Sorry, I was writing with a lot going on around me and probably was a bit incoherent. I'll try again: Codependence is a big problem but so is the notion that we are independent. What we are and the best we can be is interdependent in a healthy way. No one gets very far all by themselves and when support and true caring thrive people do the best. These forums are a great illustration of that.

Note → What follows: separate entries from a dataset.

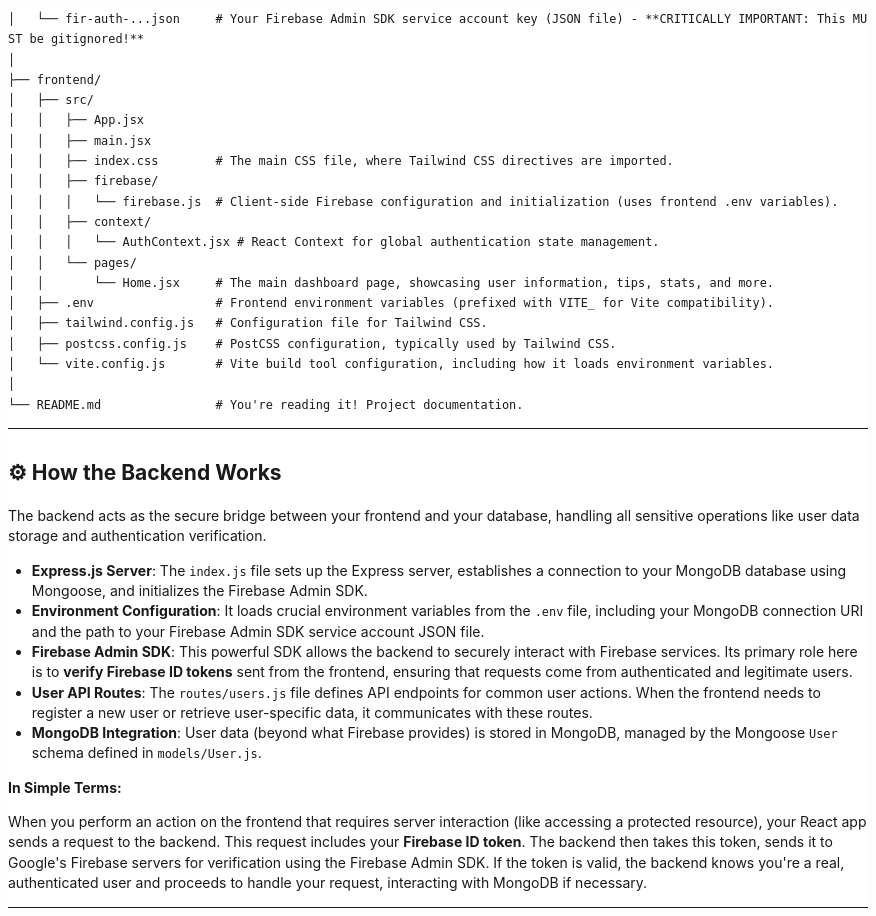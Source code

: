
 ```
│   └── fir-auth-...json     # Your Firebase Admin SDK service account key (JSON file) - **CRITICALLY IMPORTANT: This MUST be gitignored!**
│
├── frontend/
│   ├── src/
│   │   ├── App.jsx
│   │   ├── main.jsx
│   │   ├── index.css        # The main CSS file, where Tailwind CSS directives are imported.
│   │   ├── firebase/
│   │   │   └── firebase.js  # Client-side Firebase configuration and initialization (uses frontend .env variables).
│   │   ├── context/
│   │   │   └── AuthContext.jsx # React Context for global authentication state management.
│   │   └── pages/
│   │       └── Home.jsx     # The main dashboard page, showcasing user information, tips, stats, and more.
│   ├── .env                 # Frontend environment variables (prefixed with VITE_ for Vite compatibility).
│   ├── tailwind.config.js   # Configuration file for Tailwind CSS.
│   ├── postcss.config.js    # PostCSS configuration, typically used by Tailwind CSS.
│   └── vite.config.js       # Vite build tool configuration, including how it loads environment variables.
│
└── README.md                # You're reading it! Project documentation.
```

---

## ⚙️ How the Backend Works

The backend acts as the secure bridge between your frontend and your database, handling all sensitive operations like user data storage and authentication verification.

* **Express.js Server**: The `index.js` file sets up the Express server, establishes a connection to your MongoDB database using Mongoose, and initializes the Firebase Admin SDK.
* **Environment Configuration**: It loads crucial environment variables from the `.env` file, including your MongoDB connection URI and the path to your Firebase Admin SDK service account JSON file.
* **Firebase Admin SDK**: This powerful SDK allows the backend to securely interact with Firebase services. Its primary role here is to **verify Firebase ID tokens** sent from the frontend, ensuring that requests come from authenticated and legitimate users.
* **User API Routes**: The `routes/users.js` file defines API endpoints for common user actions. When the frontend needs to register a new user or retrieve user-specific data, it communicates with these routes.
* **MongoDB Integration**: User data (beyond what Firebase provides) is stored in MongoDB, managed by the Mongoose `User` schema defined in `models/User.js`.

**In Simple Terms:**

When you perform an action on the frontend that requires server interaction (like accessing a protected resource), your React app sends a request to the backend. This request includes your **Firebase ID token**. The backend then takes this token, sends it to Google's Firebase servers for verification using the Firebase Admin SDK. If the token is valid, the backend knows you're a real, authenticated user and proceeds to handle your request, interacting with MongoDB if necessary.

---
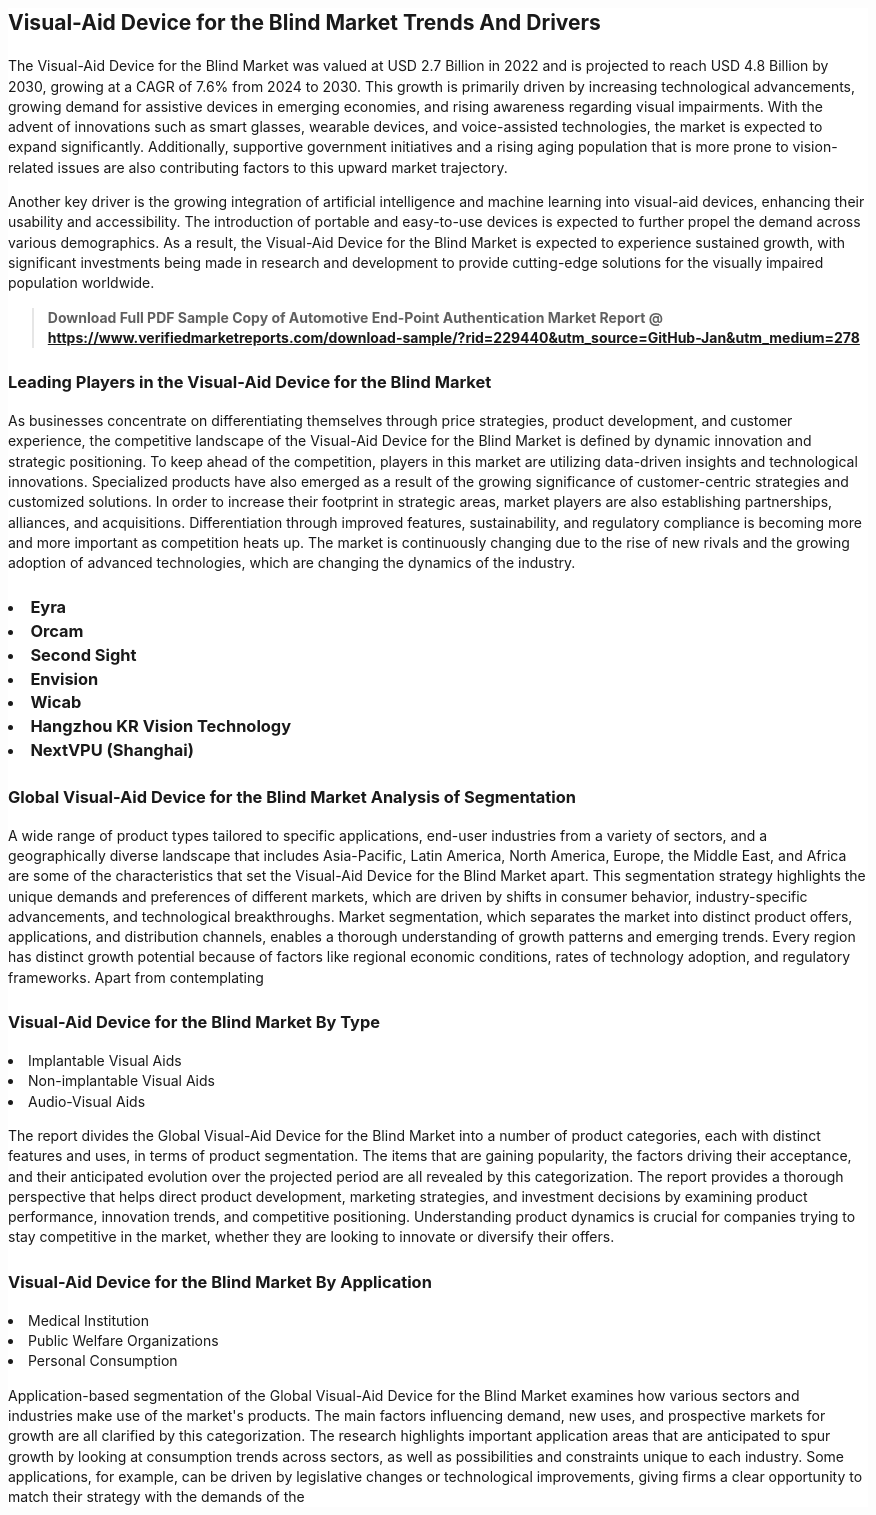 <p><h2>Visual-Aid Device for the Blind Market Trends And Drivers</h2><p>The Visual-Aid Device for the Blind Market was valued at USD 2.7 Billion in 2022 and is projected to reach USD 4.8 Billion by 2030, growing at a CAGR of 7.6% from 2024 to 2030. This growth is primarily driven by increasing technological advancements, growing demand for assistive devices in emerging economies, and rising awareness regarding visual impairments. With the advent of innovations such as smart glasses, wearable devices, and voice-assisted technologies, the market is expected to expand significantly. Additionally, supportive government initiatives and a rising aging population that is more prone to vision-related issues are also contributing factors to this upward market trajectory.</p><p>Another key driver is the growing integration of artificial intelligence and machine learning into visual-aid devices, enhancing their usability and accessibility. The introduction of portable and easy-to-use devices is expected to further propel the demand across various demographics. As a result, the Visual-Aid Device for the Blind Market is expected to experience sustained growth, with significant investments being made in research and development to provide cutting-edge solutions for the visually impaired population worldwide.</p></p><blockquote id="" class=""><strong>Download Full PDF Sample Copy of Automotive End-Point Authentication Market Report @ <a href="https://www.verifiedmarketreports.com/download-sample/?rid=229440&utm_source=GitHub-Jan&utm_medium=278" target="_blank">https://www.verifiedmarketreports.com/download-sample/?rid=229440&utm_source=GitHub-Jan&utm_medium=278</a></strong></blockquote><h3 id="" class="">Leading Players in the&nbsp;Visual-Aid Device for the Blind Market</h3><p>As businesses concentrate on differentiating themselves through price strategies, product development, and customer experience, the competitive landscape of the Visual-Aid Device for the Blind Market is defined by dynamic innovation and strategic positioning. To keep ahead of the competition, players in this market are utilizing data-driven insights and technological innovations. Specialized products have also emerged as a result of the growing significance of customer-centric strategies and customized solutions. In order to increase their footprint in strategic areas, market players are also establishing partnerships, alliances, and acquisitions. Differentiation through improved features, sustainability, and regulatory compliance is becoming more and more important as competition heats up. The market is continuously changing due to the rise of new rivals and the growing adoption of advanced technologies, which are changing the dynamics of the industry.</p><h3 class=""></Li><Li>Eyra</Li><Li> Orcam</Li><Li> Second Sight</Li><Li> Envision</Li><Li> Wicab</Li><Li> Hangzhou KR Vision Technology</Li><Li> NextVPU (Shanghai)</h3><h3 id="" class="">Global&nbsp;Visual-Aid Device for the Blind Market Analysis of Segmentation</h3><p id="" class="">A wide range of product types tailored to specific applications, end-user industries from a variety of sectors, and a geographically diverse landscape that includes Asia-Pacific, Latin America, North America, Europe, the Middle East, and Africa are some of the characteristics that set the Visual-Aid Device for the Blind Market apart. This segmentation strategy highlights the unique demands and preferences of different markets, which are driven by shifts in consumer behavior, industry-specific advancements, and technological breakthroughs. Market segmentation, which separates the market into distinct product offers, applications, and distribution channels, enables a thorough understanding of growth patterns and emerging trends. Every region has distinct growth potential because of factors like regional economic conditions, rates of technology adoption, and regulatory frameworks. Apart from contemplating</p><h3 id="" class="">Visual-Aid Device for the Blind Market&nbsp;By Type</h3><p></Li><Li>Implantable Visual Aids</Li><Li> Non-implantable Visual Aids</Li><Li> Audio-Visual Aids</p><div class="article-main__content" data-test-id="publishing-text-block"><p>The report divides the Global Visual-Aid Device for the Blind Market into a number of product categories, each with distinct features and uses, in terms of product segmentation. The items that are gaining popularity, the factors driving their acceptance, and their anticipated evolution over the projected period are all revealed by this categorization. The report provides a thorough perspective that helps direct product development, marketing strategies, and investment decisions by examining product performance, innovation trends, and competitive positioning. Understanding product dynamics is crucial for companies trying to stay competitive in the market, whether they are looking to innovate or diversify their offers.</p></div><h3 id="" class="">Visual-Aid Device for the Blind Market&nbsp;By Application</h3><p class=""></Li><Li>Medical Institution</Li><Li> Public Welfare Organizations</Li><Li> Personal Consumption</p><div class="article-main__content" data-test-id="publishing-text-block"><p>Application-based segmentation of the Global Visual-Aid Device for the Blind Market examines how various sectors and industries make use of the market's products. The main factors influencing demand, new uses, and prospective markets for growth are all clarified by this categorization. The research highlights important application areas that are anticipated to spur growth by looking at consumption trends across sectors, as well as possibilities and constraints unique to each industry. Some applications, for example, can be driven by legislative changes or technological improvements, giving firms a clear opportunity to match their strategy with the demands of the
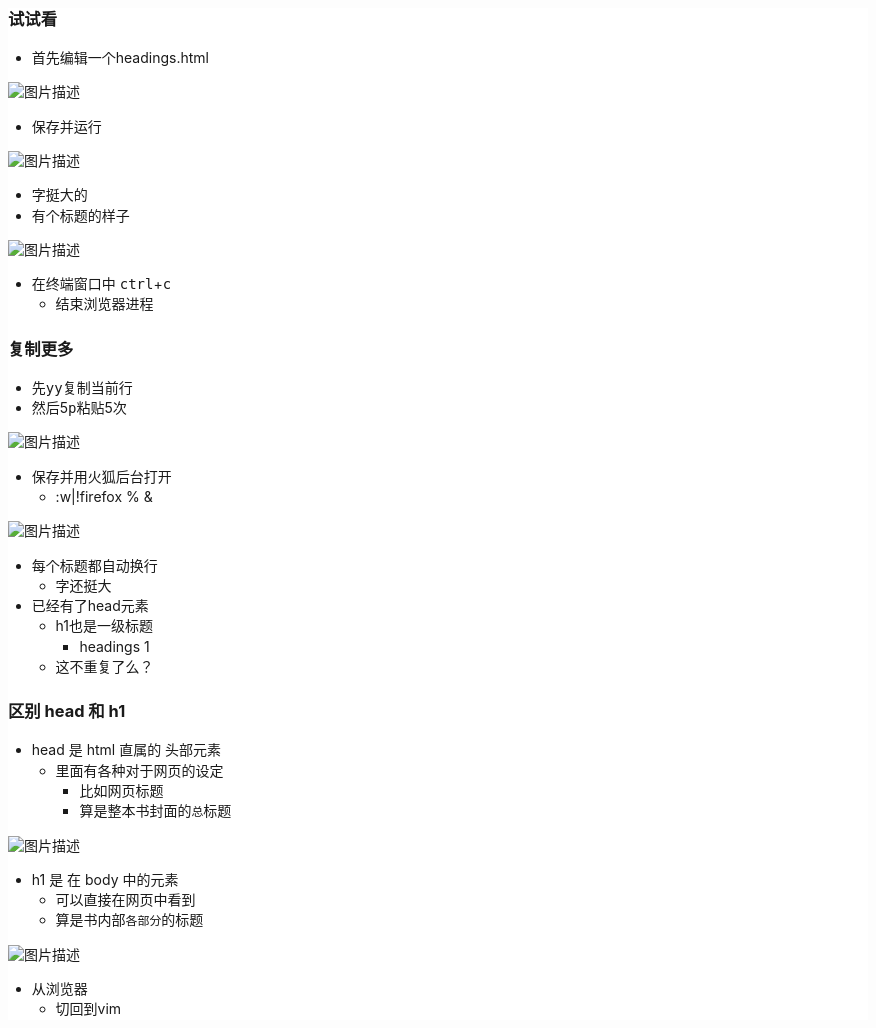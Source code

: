 ### 试试看

- 首先编辑一个headings.html

![图片描述](https://doc.shiyanlou.com/courses/uid1190679-20221208-1670468120740)

- 保存并运行

![图片描述](https://doc.shiyanlou.com/courses/uid1190679-20221208-1670485008709)

- 字挺大的
- 有个标题的样子

![图片描述](https://doc.shiyanlou.com/courses/uid1190679-20221208-1670485078975)

- 在终端窗口中 <kbd>ctrl</kbd>+<kbd>c</kbd>
	- 结束浏览器进程

### 复制更多

- 先<kbd>y</kbd><kbd>y</kbd>复制当前行
- 然后5<kbd>p</kbd>粘贴5次

![图片描述](https://doc.shiyanlou.com/courses/uid1190679-20221208-1670468201750)

- 保存并用火狐后台打开
	- :w|!firefox % &

![图片描述](https://doc.shiyanlou.com/courses/uid1190679-20221208-1670468221164)

- 每个标题都自动换行
	- 字还挺大
- 已经有了head元素 
	- h1也是一级标题
		- headings 1
	- 这不重复了么？

### 区别 head 和 h1

- head 是 html 直属的 头部元素
	- 里面有各种对于网页的设定
		- 比如网页标题
		- 算是整本书封面的`总`标题

![图片描述](https://doc.shiyanlou.com/courses/uid1190679-20221208-1670485608846)

- h1 是 在 body 中的元素
	- 可以直接在网页中看到
	- 算是书内部`各部分`的标题

![图片描述](https://doc.shiyanlou.com/courses/uid1190679-20221208-1670485681689)

- 从浏览器
	- 切回到vim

This evening went better but still rough. H wanted to show D a gift that he got her: 8 CDs worth of Live Aid from the 80s. She was busy about the house and was politely watching as she could while getting things done that need to be done. H was offended. Not as badly as last night but, shesh, this is his interest not hers. He's always a bit this way but this week has been a bit much. I'm not even going to get into whether he's having an affair. I'm concentrating on being the best I can be and being as helpful as I can to all these people that I love in a way that benefits me too. If H is acts a pill, sooner or later he'll figure it out, I'm going to forgive him and be an example of kindness to him. I am very interested in reading Michele's book about Changing Your Husband. We'd all be happier especially my H! Can't get it now cause we're headed home in a couple days. Any tips that might help my situation? PS To clarify, if I did find out there has been another affair, I would definitely leave the marriage, won't go through that again.


me: 57
H: 54
M: 18 y
Affair over on Dday: 6/99
Never split-up but it was a hard road
D: 38 GD:18
I forget so I come back here I know these principles are the way to go which ever way it goes!